- _TASK DETAILS_
Print verbatim the opening line of the material and every subsequent line through the one containing "cd ~/Desktop".
/---
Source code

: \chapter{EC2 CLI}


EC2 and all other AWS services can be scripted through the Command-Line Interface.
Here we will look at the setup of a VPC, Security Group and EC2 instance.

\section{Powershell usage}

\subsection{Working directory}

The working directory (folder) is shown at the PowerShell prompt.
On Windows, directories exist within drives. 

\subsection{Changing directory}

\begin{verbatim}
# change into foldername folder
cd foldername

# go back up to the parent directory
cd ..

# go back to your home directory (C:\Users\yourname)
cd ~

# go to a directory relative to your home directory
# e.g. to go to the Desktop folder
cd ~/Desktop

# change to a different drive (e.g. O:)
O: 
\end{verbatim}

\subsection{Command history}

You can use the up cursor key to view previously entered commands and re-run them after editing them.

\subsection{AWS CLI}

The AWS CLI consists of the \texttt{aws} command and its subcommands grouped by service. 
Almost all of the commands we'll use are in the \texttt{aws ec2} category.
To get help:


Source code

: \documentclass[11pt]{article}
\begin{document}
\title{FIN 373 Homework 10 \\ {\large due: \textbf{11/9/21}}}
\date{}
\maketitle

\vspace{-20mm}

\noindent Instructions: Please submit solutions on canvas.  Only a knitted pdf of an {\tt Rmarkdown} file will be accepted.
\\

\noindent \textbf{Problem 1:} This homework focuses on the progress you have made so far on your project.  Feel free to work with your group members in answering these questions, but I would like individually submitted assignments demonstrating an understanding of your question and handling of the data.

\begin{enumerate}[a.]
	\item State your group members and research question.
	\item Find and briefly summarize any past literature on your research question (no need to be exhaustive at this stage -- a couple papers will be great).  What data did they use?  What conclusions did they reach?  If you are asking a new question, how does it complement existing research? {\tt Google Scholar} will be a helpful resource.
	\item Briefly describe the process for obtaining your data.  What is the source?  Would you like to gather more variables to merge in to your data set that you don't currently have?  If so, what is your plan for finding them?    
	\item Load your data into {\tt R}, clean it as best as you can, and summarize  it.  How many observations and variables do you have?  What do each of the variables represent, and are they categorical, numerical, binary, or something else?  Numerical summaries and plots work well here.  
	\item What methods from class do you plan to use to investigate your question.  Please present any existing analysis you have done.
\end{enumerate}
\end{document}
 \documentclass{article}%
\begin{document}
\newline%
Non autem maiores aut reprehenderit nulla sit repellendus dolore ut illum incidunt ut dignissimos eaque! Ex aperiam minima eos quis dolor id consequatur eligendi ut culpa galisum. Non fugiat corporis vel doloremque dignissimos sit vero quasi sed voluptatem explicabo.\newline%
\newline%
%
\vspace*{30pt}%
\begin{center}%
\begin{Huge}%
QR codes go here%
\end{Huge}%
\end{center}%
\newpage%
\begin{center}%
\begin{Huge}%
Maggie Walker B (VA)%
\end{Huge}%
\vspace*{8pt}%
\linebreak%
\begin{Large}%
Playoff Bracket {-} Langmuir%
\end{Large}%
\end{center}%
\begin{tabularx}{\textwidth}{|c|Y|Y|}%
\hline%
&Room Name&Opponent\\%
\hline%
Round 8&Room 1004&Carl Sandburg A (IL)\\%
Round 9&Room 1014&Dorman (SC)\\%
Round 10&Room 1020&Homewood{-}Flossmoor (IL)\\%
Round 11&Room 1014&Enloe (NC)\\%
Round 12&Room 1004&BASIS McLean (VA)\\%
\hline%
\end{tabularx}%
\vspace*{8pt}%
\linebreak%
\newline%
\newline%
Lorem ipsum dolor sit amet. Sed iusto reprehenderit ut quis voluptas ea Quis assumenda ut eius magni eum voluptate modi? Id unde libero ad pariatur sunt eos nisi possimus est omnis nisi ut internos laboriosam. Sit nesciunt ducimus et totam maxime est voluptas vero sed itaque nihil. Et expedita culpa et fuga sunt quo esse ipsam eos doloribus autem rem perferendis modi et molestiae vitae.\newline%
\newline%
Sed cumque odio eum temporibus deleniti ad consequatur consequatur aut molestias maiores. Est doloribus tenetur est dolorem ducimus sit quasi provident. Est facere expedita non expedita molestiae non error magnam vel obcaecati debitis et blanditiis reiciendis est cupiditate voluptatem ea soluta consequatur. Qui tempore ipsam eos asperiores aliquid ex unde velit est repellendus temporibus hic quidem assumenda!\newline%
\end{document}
\---
- _RESPONSE BELOW_
Source code

: \chapter{EC2 CLI}


EC2 and all other AWS services can be scripted through the Command-Line Interface.
Here we will look at the setup of a VPC, Security Group and EC2 instance.

\section{Powershell usage}

\subsection{Working directory}

The working directory (folder) is shown at the PowerShell prompt.
On Windows, directories exist within drives. 

\subsection{Changing directory}

\begin{verbatim}
# change into foldername folder
cd foldername

# go back up to the parent directory
cd ..

# go back to your home directory (C:\Users\yourname)
cd ~

# go to a directory relative to your home directory
# e.g. to go to the Desktop folder
cd ~/Desktop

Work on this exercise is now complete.